> EXERCISE DESCRIPTION
In the entries that follow, find each line with the word "extend" and copy it.

:: MATERIALS PROVIDED

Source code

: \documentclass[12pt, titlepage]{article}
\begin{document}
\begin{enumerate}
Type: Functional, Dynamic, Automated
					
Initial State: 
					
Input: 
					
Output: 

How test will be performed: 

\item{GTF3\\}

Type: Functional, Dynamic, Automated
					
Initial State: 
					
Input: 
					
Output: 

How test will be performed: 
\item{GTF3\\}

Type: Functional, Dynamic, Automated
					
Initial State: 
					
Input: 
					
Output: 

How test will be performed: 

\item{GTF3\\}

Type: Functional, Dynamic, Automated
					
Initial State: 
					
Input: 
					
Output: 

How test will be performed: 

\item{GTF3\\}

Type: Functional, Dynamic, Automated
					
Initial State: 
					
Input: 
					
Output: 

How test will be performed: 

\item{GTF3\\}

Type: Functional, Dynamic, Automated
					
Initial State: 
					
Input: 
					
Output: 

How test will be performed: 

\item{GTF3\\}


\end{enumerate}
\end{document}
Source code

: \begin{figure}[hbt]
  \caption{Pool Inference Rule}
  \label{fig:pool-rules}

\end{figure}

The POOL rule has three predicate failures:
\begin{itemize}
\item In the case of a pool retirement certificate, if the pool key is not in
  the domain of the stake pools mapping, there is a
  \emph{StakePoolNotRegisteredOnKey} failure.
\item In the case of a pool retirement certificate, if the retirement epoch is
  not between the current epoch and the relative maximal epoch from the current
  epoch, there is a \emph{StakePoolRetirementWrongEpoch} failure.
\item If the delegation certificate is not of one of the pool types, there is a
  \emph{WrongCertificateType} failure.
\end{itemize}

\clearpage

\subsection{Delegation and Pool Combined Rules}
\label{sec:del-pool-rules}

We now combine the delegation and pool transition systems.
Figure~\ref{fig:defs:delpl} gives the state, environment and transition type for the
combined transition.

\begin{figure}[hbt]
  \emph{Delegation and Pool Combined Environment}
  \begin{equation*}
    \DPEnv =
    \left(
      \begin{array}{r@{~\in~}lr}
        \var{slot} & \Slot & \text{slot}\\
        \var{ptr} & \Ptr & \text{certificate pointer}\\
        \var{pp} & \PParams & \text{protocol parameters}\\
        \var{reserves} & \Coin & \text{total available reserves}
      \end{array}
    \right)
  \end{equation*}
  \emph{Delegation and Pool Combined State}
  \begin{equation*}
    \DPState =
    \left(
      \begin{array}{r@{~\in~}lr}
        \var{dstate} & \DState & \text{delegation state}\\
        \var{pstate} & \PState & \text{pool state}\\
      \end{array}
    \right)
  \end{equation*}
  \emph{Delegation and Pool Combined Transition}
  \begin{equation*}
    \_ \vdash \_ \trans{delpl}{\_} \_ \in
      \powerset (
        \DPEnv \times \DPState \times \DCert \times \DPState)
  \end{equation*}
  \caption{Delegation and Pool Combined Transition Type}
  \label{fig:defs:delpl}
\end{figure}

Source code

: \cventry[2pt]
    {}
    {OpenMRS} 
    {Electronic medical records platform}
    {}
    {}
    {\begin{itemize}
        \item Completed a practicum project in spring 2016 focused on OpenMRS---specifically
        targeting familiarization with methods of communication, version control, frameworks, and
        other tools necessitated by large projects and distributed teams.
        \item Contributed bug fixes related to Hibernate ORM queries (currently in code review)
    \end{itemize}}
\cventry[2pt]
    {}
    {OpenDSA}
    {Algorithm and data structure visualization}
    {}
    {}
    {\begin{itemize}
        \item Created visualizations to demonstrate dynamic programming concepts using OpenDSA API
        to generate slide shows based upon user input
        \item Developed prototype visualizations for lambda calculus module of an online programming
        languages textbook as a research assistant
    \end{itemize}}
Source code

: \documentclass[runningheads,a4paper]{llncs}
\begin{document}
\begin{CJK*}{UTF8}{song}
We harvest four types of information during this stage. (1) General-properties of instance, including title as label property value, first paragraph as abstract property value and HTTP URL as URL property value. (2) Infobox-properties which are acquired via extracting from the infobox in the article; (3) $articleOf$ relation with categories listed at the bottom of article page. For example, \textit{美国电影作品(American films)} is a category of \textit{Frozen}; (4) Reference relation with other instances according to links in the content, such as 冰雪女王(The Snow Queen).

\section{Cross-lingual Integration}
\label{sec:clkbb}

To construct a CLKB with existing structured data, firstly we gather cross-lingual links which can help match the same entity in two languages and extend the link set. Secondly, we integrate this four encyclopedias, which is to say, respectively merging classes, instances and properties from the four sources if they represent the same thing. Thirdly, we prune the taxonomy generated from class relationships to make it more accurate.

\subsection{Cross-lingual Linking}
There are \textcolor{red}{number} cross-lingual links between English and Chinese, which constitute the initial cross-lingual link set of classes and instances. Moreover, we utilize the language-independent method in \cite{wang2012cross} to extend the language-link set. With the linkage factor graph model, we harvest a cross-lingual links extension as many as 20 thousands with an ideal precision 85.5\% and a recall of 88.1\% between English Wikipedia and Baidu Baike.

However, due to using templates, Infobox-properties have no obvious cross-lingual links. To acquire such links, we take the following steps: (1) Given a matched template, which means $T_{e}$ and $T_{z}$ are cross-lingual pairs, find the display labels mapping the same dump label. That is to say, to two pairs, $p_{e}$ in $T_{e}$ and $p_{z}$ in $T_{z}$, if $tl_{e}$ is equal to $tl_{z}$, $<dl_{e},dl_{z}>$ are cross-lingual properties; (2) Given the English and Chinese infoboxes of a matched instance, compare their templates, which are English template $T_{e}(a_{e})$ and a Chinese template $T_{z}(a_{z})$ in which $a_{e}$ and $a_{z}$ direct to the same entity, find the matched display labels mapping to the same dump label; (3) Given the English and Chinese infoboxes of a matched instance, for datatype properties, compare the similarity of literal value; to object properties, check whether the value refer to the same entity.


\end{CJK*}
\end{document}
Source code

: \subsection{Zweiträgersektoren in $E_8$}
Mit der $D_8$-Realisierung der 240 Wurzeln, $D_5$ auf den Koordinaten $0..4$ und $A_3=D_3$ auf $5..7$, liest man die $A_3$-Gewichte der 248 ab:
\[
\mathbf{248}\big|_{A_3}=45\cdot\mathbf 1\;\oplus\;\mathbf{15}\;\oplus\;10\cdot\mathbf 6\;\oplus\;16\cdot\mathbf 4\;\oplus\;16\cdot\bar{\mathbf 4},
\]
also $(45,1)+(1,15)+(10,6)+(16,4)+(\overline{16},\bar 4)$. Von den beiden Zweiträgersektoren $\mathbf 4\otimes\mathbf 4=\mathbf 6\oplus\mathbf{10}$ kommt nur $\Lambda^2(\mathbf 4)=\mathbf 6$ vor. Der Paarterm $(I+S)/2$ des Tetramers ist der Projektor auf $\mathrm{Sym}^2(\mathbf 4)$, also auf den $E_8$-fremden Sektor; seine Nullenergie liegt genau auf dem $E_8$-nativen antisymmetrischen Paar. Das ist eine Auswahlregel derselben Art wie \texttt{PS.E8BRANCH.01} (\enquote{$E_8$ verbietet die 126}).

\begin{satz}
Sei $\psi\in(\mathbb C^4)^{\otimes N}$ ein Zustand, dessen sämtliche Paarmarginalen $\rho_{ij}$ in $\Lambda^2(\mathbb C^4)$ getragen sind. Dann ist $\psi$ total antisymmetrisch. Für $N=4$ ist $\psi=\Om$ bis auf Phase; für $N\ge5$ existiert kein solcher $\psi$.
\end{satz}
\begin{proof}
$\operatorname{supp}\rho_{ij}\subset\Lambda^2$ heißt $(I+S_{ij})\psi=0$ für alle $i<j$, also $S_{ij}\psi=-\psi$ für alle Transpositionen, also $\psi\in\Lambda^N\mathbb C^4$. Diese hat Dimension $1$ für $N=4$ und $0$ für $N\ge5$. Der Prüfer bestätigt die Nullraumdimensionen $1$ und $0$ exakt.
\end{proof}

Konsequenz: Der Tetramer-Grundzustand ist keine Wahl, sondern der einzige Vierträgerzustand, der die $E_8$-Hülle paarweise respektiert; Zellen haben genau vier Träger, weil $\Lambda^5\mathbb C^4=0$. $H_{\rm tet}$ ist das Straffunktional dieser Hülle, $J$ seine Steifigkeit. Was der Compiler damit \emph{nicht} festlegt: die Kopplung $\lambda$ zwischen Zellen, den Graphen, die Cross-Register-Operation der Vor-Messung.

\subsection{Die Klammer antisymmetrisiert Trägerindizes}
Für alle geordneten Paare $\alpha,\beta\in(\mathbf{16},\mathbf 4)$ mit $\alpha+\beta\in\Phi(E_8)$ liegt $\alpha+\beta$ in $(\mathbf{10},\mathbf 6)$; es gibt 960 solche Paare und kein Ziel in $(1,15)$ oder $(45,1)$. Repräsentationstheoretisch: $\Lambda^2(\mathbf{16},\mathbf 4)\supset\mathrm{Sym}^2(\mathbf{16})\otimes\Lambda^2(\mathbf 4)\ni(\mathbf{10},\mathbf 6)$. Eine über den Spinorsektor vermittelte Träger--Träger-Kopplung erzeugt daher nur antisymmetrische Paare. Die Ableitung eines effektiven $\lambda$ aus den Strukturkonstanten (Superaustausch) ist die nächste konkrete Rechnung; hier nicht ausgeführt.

::::

> SOLUTION TO THIS EXERCISE
To construct a CLKB with existing structured data, firstly we gather cross-lingual links which can help match the same entity in two languages and extend the link set. Secondly, we integrate this four encyclopedias, which is to say, respectively merging classes, instances and properties from the four sources if they represent the same thing. Thirdly, we prune the taxonomy generated from class relationships to make it more accurate.
There are \textcolor{red}{number} cross-lingual links between English and Chinese, which constitute the initial cross-lingual link set of classes and instances. Moreover, we utilize the language-independent method in \cite{wang2012cross} to extend the language-link set. With the linkage factor graph model, we harvest a cross-lingual links extension as many as 20 thousands with an ideal precision 85.5\% and a recall of 88.1\% between English Wikipedia and Baidu Baike.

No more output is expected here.